#### [TASK INSTRUCTIONS]
Using the material that follows, say how many lines contain the string "exempelvis". Answer with a number only.

#### [ENTRIES SUPPLIED]
::::
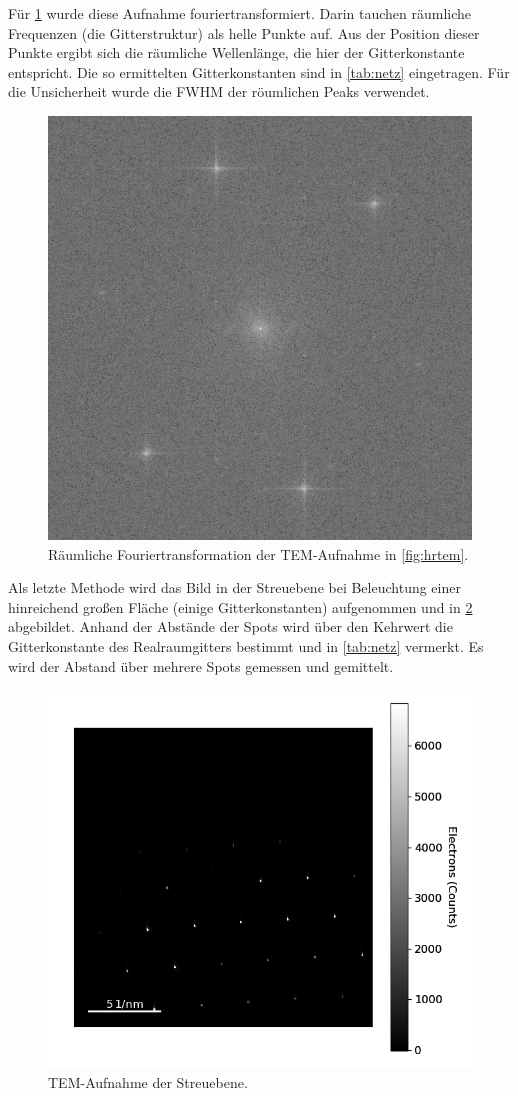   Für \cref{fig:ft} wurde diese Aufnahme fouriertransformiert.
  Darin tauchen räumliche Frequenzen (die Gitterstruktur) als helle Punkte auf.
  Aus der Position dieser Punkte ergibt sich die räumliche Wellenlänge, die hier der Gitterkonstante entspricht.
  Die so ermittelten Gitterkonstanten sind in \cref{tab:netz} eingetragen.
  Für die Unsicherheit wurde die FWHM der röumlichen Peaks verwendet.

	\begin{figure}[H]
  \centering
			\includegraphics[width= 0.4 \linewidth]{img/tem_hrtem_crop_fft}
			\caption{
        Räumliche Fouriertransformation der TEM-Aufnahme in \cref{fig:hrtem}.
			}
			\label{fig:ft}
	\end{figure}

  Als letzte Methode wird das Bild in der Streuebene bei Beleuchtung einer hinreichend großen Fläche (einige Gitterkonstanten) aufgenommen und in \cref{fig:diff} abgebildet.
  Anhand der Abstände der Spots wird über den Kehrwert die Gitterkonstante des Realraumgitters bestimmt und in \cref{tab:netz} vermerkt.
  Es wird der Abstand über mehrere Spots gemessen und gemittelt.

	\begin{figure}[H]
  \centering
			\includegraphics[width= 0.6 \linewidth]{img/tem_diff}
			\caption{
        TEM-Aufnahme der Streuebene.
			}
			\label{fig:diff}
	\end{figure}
::::
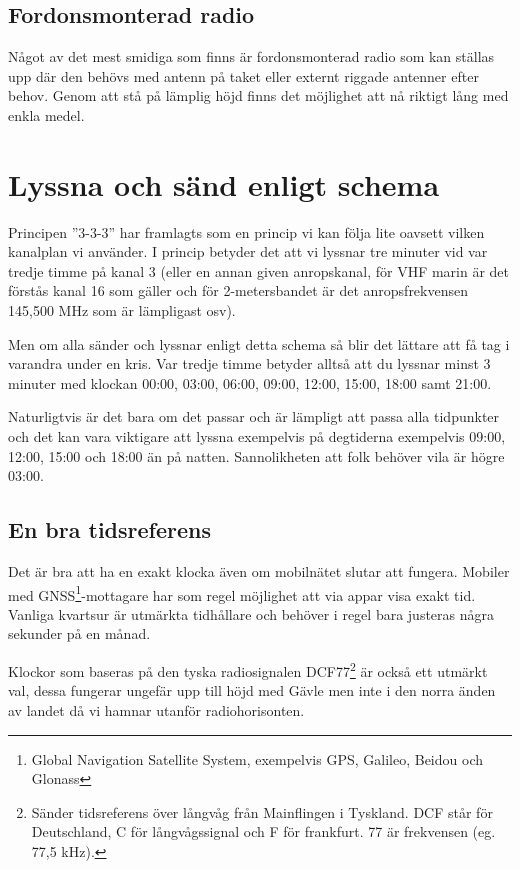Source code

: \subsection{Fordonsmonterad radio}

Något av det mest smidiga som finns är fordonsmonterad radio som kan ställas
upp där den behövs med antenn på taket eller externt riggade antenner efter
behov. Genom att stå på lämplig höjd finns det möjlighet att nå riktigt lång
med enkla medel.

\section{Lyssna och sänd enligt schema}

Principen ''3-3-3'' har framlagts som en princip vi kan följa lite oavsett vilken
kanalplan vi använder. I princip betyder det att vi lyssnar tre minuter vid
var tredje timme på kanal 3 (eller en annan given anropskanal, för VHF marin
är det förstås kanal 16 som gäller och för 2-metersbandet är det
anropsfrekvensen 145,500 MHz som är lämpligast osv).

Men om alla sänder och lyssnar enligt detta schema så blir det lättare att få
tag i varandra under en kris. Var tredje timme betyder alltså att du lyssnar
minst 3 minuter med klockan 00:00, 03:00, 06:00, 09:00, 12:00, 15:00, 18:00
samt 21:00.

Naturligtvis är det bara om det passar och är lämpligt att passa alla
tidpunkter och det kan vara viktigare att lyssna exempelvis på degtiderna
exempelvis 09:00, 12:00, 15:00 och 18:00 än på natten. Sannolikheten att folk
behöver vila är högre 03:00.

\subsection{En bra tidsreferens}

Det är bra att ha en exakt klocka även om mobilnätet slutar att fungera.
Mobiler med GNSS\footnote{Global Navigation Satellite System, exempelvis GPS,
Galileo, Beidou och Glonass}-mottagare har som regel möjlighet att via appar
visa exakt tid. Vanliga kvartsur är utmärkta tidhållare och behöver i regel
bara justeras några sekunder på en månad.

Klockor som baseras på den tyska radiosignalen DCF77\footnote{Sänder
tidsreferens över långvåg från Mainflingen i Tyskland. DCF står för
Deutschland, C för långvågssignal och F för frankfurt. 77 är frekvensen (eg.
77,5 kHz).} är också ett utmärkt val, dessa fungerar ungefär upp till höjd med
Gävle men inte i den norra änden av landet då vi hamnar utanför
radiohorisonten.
::::
#### [REPLY TO THE TASK]
3